Well, he's got a couple of problems.

One, while he is younger than Biden, he's no spring chicken. He's sixty-nine years old.  The younger Gen Z-ish Democrats won't trade-in one Boomer for another.

Two, he anti-vax.

During the bad old days of Covid, we had daily arguments about the Covid vaccine. It was produced rather rapidly, and when it was introduced, Trump was still President, so you had Democrats saying they were scared of taking a "jab".   

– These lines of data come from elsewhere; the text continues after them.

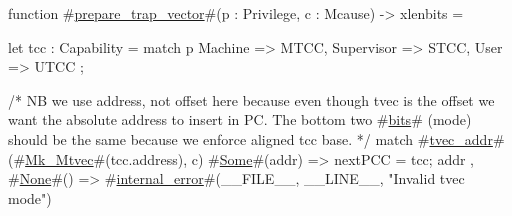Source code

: function #\hyperref[sailRISCVzpreparezytrapzyvector]{prepare\_trap\_vector}#(p : Privilege, c : Mcause) -> xlenbits = {
  let tcc : Capability = match p {
                           Machine    => MTCC,
                           Supervisor => STCC,
                           User       => UTCC
                         };

  /* NB we use address, not offset here because even though tvec is the offset
     we want the absolute address to insert in PC. The bottom two #\hyperref[sailRISCVzbits]{bits}# (mode) should 
     be the same because we enforce aligned tcc base. */
  match #\hyperref[sailRISCVztveczyaddr]{tvec\_addr}#(#\hyperref[sailRISCVzMkzyMtvec]{Mk\_Mtvec}#(tcc.address), c) { 
    #\hyperref[sailRISCVzSome]{Some}#(addr) => { nextPCC = tcc; addr },
    #\hyperref[sailRISCVzNone]{None}#()     => #\hyperref[sailRISCVzinternalzyerror]{internal\_error}#(__FILE__, __LINE__, "Invalid tvec mode")
  }
}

Then Biden became President, and you had Democrats loudly proclaiming they were for the vaccine, science, and supported the President's effort to make taking the vaccine a condition of your employment, even if you didn't work in health care and it made you grow another ear.

But Kennedy has been consistent. He doesn't like any vaccines, including the ones babies get, because he says it causes autism. 

Still, this gives him a cuckoo for Cocoa Puffs image and this doesn't fit within the current framework of the Democratic Party primary voters half of which confuse Bobby Kennedy with Bobby Brady.

While there are a lot of people who would like a Camelot reboot, this seems like a reboot Hollywood trots which has Pete Davidson playing Indiana Jones.  It seems like a good idea at the time, but that time has gone.

 


 

*Just once I would love to see a politician claim to be in favor of "Dishonest Government".  "More Money For Me" could be his campaign slogan.